Cheap nasty and I can't read it .
Think it's time to me to move on .
I have been buying Hand H since was old enough to have the money ( 15 I think ) that's make it a half century of buying end of an era for me .


----------



## MerryMystie (17 April 2015)

Please go back to the old H & H - this weeks edition was not an enjoyable read, despite the excellent content.
My subscription is due for renewal in May - won't bother if it stays as is.


----------



## frostyfingers (17 April 2015)

I dislike the new font size too - I know it's hard to adapt sometimes and I'm prepared to hang on in there, but I really don't like it.  It just seems a bit flimsy (I don't mean the paper) just the headings etc - also the article entitled Training (with Patrick Kittel) looked as though it was part of the ad opposite.  Content is still ok (more point to point reports please?) but as above layout currently is not to my liking.

Also they said they'd been asking readers and subscribers for input - I didn't see anything about it......


----------



## ruth83 (17 April 2015)

I didn't enjoy reading this weeks edition, it didn't work for me


----------



## gunnergundog (17 April 2015)

Just come back from village newsagent MINUS my regular H&H.  Flicked over a few pages and put it back.  Had the prescription for my glasses updated in January this year, so don't blame my eyesight H&H.


----------



## Bede (17 April 2015)

Nor for me. I don't like the font, or the layout. I thought it was fine as it was


----------



## Rapidash (17 April 2015)

I disagree- I've been enjoying reading it more and more. Some good content lately, and far more grown up than Your Horse etc. 
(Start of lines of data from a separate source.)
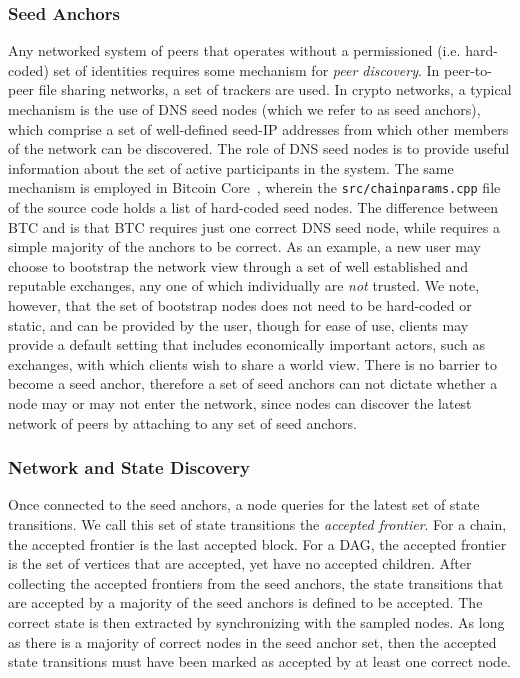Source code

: \documentclass[runningheads]{llncs}
\begin{document}
\subsubsection{Seed Anchors}
Any networked system of peers that operates without a permissioned (i.e. hard-coded) set of identities requires some mechanism for \emph{peer discovery}. 
In peer-to-peer file sharing networks, a set of trackers are used. 
In crypto networks, a typical mechanism is the use of DNS seed nodes (which we refer to as seed anchors), which comprise a set of well-defined seed-IP addresses from which other members of the network can be discovered. 
The role of DNS seed nodes is to provide useful information about the set of active participants in the system. 
The same mechanism is employed in Bitcoin Core~\cite{bitcoin_2018}, wherein the \texttt{src/chainparams.cpp} file of the source code holds a list of hard-coded seed nodes. 
The difference between BTC and \AVAPlatformName{} is that BTC requires just one correct DNS seed node, while \AVAPlatformName{} requires a simple majority of the anchors to be correct. 
As an example, a new user may choose to bootstrap the network view through a set of well established and reputable exchanges, any one of which individually are \emph{not} trusted. 
We note, however, that the set of bootstrap nodes does not need to be hard-coded or static, and can be provided by the user, though for ease of use, clients may provide a default setting that includes economically important actors, such as exchanges, with which clients wish to share a world view. 
There is no barrier to become a seed anchor, therefore a set of seed anchors can not dictate whether a node may or may not enter the network, since nodes can discover the latest network of \AVAPlatformName{} peers by attaching to any set of seed anchors.

\subsubsection{Network and State Discovery}
Once connected to the seed anchors, a node queries for the latest set of state transitions. We call this set of state transitions the \emph{accepted frontier}. For a chain, the accepted frontier is the last accepted block. For a DAG, the accepted frontier is the set of vertices that are accepted, yet have no accepted children. After collecting the accepted frontiers from the seed anchors, the state transitions that are accepted by a majority of the seed anchors is defined to be accepted. The correct state is then extracted by synchronizing with the sampled nodes.
As long as there is a majority of correct nodes in the seed anchor set, then the accepted state transitions must have been marked as accepted by at least one correct node.
\end{document}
Seems a shame to stop buying it because of a font- especially when it seems hh are keen to take criticism on board and change it.


----------



## Goldenstar (17 April 2015)

Rapidash said:



			I disagree- I've been enjoying reading it more and more. Some good content lately, and far more grown up than Your Horse etc. 

Seems a shame to stop buying it because of a font- especially when it seems hh are keen to take criticism on board and change it.
		
Click to expand...

There's no point in paying for magazine that you dip in and out of if you have find your specs and sit by a light to read it .


----------



## Chiffy (17 April 2015)

I always look forward to my H and H arriving on a Thursday and hoped the new format that was promised would be good. Sadly I agree with the other posters and found it difficult to read. I had already noticed that the paper had become thinner over the last little while. 
I have been reading H and H for 50 years and been a subscriber for 40. I would be so sad if the quality continues to deteriorate.


----------



## Annie B. (17 April 2015)

Sorry H&H I'm another subscriber not happy with the new look at all.


----------



## vanrim (17 April 2015)

I couldn't read the dressage results. I would have needed a bloody magnifying glass. What on earth is going on?


----------



## milos (17 April 2015)

I buy every week at newsagents. I'm sorry but I have to agree I really don't like the new layout. The font chosen and size is awful. I prefer the old layout. Please put it back!


----------



## Crazy_cat_lady (17 April 2015)

I found it looked very old fashioned not tried reading anything yet


----------



## Shay (18 April 2015)

The results pages were very hard to read.  But what bothers me more than anything is the paper quality.  Yes I know its been thinner for a while.  But this is a magazine aimed at people with an active outside interest.  Since arriving this week's copy as been...  Rolled up and stuffed in my bag to read on the train.  Confiscated by my daughter to read the horses for sale bits and then she slept on it.  Sat on by the dog.  Slobbered on by 2 horses.  Stood on by the cat.  I have now got it back and it is in the show box as we head out to an ODE which is set to be windy.  (I don't think it would survive the rain now...) I'm less than 1/2 way through and it is falling apart.  With the old paper stock the cover used to come off quite often but the pages remained more or less readable depending on muddy paws etc.  Can we have the old paper stock back?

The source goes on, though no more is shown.